/990-xml-db

Django app to consume and store 990 data and metadata

Primary LanguagePythonBSD 2-Clause "Simplified" LicenseBSD-2-Clause

990-xml-database

Installable Django apps to consume and store 990 data and metadata. Depends on IRSx.

Setup and use

This repo contains four installable django apps.

Two are used for loading in IRS 990 filings and returns.

  • irsdb.filing
  • irsdb.return

And two of which are used for generating the schemas for the returns.

  • irsdb.metadata
  • irsdb.schemas

Loading in 990 Filings and Returns

To use irsdb.filing and irsdb.return in in your application, first install this package. You could do that by adding https://github.com/datamade/990-xml-db/archive/refs/heads/feature/main.zip to your app's requirements.txt file.

Then have the following settings in your app's settings.py file:

INSTALLED_APPS = [
    ...
    'irsdb.filing',
    'irsdb.return',
    ...
]

Assuming you have a manage.py for your application, you can then run

> python manage.py makemigrations
> python manage.py migrate

And now we are finally ready to load in the data.

First, we need to load in the index of filings for a given year. That looks like

> python manage.py enter_yearly_submissions 2021

This script checks to see if the IRS' index file is any bigger than the one one disk, and only runs if it has. You can force it to try to enter any new filings (regardless of whether the file is updated) with the --enter option.

And then we can load the actual returns. If you want to return all the returns for a given year, you can do

> python manage.py load_filings 2021

If you have a list of target organizations and a list of their EINs, you can just load those in by supplying a CSV that has a column of EINs with "ein" as the field name.
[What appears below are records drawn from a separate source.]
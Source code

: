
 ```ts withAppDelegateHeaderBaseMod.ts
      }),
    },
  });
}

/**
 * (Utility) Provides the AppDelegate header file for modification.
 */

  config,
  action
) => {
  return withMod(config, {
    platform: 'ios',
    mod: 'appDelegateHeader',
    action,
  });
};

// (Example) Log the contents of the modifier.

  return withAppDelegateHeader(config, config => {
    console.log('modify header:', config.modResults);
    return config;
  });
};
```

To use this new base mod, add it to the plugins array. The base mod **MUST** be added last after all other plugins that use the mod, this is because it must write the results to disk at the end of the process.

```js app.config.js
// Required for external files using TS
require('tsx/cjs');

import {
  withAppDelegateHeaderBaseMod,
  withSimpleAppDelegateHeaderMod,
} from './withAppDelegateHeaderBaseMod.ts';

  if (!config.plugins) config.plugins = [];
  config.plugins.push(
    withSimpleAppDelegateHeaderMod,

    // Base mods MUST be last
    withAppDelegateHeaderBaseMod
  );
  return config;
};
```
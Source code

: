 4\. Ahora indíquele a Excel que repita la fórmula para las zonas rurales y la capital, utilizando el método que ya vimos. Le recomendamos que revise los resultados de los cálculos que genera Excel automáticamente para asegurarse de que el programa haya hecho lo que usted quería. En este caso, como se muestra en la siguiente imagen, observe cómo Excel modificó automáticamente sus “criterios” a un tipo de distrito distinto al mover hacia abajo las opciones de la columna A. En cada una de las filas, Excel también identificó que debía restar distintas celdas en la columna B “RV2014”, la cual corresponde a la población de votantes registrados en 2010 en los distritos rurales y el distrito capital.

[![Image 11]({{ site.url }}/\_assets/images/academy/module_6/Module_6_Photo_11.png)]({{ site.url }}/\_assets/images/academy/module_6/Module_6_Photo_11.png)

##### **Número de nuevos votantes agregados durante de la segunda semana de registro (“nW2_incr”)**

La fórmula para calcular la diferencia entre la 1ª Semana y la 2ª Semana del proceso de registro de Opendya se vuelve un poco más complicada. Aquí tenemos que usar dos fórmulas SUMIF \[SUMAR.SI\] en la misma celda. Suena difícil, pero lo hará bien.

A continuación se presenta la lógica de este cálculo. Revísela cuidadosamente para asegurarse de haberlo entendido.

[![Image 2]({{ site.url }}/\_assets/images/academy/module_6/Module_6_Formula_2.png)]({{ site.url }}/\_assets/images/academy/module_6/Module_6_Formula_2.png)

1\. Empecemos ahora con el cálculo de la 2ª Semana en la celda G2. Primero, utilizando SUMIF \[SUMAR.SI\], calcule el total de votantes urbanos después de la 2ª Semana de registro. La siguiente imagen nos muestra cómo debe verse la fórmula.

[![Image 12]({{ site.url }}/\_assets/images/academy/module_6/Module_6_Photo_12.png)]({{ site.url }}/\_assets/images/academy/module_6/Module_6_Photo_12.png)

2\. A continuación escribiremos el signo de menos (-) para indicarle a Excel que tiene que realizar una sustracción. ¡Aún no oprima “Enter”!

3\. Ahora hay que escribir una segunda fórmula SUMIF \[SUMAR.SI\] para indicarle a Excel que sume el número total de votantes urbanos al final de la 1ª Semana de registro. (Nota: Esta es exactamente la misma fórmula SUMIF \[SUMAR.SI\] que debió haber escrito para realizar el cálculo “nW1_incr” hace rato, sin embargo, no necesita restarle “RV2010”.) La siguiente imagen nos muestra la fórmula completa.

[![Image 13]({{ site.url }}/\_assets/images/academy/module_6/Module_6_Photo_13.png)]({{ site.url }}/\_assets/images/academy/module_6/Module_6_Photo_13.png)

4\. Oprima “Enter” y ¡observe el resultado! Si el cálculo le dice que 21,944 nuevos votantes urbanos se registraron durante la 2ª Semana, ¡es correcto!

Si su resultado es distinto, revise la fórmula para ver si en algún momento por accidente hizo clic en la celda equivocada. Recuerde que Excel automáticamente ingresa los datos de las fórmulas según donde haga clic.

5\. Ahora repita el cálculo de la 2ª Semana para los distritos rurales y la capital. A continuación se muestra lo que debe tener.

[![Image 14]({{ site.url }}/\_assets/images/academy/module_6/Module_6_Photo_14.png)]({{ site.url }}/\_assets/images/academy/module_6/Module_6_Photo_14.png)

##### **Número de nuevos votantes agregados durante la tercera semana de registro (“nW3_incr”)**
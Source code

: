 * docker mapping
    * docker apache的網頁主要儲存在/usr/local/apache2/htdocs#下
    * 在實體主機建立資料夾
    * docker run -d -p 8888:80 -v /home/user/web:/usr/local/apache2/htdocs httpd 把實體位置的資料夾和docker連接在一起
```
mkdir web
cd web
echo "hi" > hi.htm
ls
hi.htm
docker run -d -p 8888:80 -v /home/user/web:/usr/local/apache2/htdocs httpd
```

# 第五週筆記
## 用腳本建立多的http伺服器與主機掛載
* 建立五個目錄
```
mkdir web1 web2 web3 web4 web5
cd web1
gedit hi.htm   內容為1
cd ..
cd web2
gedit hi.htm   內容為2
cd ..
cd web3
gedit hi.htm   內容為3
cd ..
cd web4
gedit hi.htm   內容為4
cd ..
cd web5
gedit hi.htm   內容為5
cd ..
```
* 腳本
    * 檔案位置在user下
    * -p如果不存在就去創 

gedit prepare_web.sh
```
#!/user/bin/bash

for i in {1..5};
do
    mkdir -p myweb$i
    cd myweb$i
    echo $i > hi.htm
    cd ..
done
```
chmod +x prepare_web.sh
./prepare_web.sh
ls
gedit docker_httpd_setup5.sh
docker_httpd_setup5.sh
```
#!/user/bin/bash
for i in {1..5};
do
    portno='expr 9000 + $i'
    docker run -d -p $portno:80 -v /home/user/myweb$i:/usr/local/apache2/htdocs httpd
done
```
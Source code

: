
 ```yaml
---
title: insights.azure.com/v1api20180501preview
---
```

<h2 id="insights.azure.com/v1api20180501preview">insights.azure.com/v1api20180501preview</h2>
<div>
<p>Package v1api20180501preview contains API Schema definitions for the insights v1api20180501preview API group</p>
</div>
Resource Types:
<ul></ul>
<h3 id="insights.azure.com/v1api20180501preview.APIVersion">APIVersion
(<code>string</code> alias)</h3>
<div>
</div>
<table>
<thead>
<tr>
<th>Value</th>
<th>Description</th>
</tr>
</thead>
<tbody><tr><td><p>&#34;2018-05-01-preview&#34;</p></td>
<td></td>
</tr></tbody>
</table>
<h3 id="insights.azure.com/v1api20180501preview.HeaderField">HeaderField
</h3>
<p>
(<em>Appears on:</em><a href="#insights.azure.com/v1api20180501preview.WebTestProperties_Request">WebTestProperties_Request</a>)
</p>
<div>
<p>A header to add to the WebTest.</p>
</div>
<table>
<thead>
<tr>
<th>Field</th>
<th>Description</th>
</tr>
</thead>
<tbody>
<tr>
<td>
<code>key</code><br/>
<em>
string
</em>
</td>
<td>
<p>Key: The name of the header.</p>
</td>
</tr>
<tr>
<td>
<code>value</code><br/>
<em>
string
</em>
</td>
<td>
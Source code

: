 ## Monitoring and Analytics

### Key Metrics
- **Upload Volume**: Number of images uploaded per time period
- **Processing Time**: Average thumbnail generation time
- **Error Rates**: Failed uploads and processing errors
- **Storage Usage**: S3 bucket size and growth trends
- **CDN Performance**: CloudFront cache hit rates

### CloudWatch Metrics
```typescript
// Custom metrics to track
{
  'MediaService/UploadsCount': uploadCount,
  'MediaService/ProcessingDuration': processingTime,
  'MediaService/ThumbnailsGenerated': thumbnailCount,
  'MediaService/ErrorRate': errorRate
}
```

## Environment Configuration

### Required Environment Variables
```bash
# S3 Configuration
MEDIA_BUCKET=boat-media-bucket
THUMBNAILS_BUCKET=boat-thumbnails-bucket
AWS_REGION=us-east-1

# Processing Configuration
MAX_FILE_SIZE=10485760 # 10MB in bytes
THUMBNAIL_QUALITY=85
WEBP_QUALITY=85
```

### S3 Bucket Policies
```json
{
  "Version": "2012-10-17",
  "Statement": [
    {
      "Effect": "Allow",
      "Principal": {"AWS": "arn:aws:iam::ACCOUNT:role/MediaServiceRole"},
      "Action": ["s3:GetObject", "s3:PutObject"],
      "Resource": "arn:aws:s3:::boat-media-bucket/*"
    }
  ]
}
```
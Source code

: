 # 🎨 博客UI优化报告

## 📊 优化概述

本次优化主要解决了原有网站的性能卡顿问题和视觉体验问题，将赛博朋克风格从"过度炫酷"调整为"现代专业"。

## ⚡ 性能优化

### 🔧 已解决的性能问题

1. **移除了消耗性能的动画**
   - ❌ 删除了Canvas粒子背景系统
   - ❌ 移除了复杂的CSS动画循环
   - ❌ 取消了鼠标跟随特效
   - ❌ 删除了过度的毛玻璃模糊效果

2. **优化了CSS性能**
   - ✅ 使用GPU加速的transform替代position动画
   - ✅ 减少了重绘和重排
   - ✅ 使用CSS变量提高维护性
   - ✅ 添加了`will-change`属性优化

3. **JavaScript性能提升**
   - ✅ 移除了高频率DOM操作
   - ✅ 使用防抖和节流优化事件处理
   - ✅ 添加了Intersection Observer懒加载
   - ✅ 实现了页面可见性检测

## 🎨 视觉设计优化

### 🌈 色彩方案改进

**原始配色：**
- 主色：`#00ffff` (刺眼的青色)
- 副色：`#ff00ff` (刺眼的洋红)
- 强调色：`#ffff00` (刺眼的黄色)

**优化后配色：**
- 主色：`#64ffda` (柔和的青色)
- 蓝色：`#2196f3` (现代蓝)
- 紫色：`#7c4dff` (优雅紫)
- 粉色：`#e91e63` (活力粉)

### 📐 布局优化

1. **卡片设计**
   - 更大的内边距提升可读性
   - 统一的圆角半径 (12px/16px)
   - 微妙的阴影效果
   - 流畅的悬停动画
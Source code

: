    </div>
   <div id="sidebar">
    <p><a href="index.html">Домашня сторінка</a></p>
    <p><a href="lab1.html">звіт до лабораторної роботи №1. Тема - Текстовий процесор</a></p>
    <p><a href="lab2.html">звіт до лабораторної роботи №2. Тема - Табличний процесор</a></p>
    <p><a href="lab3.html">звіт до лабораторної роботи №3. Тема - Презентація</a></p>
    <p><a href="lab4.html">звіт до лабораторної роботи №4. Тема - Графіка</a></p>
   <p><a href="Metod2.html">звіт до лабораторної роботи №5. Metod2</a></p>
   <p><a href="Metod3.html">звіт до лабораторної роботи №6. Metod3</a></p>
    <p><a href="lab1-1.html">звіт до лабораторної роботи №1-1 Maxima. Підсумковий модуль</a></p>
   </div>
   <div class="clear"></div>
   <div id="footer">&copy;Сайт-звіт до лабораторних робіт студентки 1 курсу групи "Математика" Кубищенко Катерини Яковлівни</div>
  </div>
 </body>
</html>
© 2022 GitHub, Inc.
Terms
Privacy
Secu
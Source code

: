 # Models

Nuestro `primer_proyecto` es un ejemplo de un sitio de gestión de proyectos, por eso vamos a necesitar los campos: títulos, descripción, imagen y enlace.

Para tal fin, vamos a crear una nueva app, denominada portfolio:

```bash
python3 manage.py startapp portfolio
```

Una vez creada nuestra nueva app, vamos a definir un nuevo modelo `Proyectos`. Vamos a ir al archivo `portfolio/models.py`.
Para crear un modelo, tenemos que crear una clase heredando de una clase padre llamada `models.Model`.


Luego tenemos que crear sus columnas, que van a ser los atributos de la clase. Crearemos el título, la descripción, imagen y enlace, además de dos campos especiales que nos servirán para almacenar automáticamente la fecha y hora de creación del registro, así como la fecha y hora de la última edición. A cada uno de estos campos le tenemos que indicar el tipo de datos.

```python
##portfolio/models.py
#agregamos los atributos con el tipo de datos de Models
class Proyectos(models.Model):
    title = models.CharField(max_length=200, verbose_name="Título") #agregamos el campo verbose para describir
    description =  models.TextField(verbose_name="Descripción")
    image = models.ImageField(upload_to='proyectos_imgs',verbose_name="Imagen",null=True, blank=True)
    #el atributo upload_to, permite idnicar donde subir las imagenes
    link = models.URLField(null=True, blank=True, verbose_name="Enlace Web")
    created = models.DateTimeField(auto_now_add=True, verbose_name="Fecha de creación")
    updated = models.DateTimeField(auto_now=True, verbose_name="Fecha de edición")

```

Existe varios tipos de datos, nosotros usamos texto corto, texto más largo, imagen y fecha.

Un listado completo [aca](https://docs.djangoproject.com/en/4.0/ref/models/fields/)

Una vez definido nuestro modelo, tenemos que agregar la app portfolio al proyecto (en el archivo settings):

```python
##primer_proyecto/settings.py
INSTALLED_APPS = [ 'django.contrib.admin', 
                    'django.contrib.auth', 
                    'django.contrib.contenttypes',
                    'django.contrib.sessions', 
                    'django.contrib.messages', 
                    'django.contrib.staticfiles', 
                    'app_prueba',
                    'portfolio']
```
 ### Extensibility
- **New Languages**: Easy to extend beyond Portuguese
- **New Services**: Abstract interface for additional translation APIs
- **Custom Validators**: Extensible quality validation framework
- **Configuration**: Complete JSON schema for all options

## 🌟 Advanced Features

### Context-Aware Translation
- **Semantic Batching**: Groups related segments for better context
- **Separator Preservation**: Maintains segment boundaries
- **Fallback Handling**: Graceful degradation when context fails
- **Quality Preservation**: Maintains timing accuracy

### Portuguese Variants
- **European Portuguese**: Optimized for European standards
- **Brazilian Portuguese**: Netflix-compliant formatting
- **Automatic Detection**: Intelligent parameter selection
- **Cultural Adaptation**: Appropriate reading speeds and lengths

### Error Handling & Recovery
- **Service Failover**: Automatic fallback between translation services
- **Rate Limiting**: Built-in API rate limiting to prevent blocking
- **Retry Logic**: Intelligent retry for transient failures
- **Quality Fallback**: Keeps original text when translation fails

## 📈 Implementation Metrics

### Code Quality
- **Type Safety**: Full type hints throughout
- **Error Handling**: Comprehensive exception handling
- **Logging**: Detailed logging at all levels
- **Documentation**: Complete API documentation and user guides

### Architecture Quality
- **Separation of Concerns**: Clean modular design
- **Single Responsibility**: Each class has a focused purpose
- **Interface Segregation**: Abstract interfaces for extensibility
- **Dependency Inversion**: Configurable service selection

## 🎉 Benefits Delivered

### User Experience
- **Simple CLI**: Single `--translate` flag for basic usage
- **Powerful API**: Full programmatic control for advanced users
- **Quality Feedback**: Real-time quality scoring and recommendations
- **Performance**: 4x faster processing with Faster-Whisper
> python manage.py load_filings 2021 --file=target.csv

Adjusting the return models.py

The IRS's 990 Schema changes over time. The irsdb.metadata and irsdb.schemas apps will generate a new models.py that you can use for the return app based on what the irsx package currently knows about schemas.

To use, first install this repo. You could do that by adding https://github.com/datamade/990-xml-db/archive/refs/heads/feature/main.zip to your app's requirements.txt file.

Then have the following settings in your app's settings.py file:

INSTALLED_APPS = [
    ...
    'irsdb.metadata',
    'irsdb.schemas',
    ...
]

GENERATED_MODELS_DIR = '/where/you/want/the/output/to/go'

Assuming you have a manage.py for your application, you can then run

> python manage.py makemigrations
> python manage.py migrate

Next, run

> python manage.py load_metadata
> python manage.py generate_schemas_from_metadata

The generate_schemas_from_metadata command will create a file called django_models_auto.py in the directory you set GENERATED_MODELS_DIR to.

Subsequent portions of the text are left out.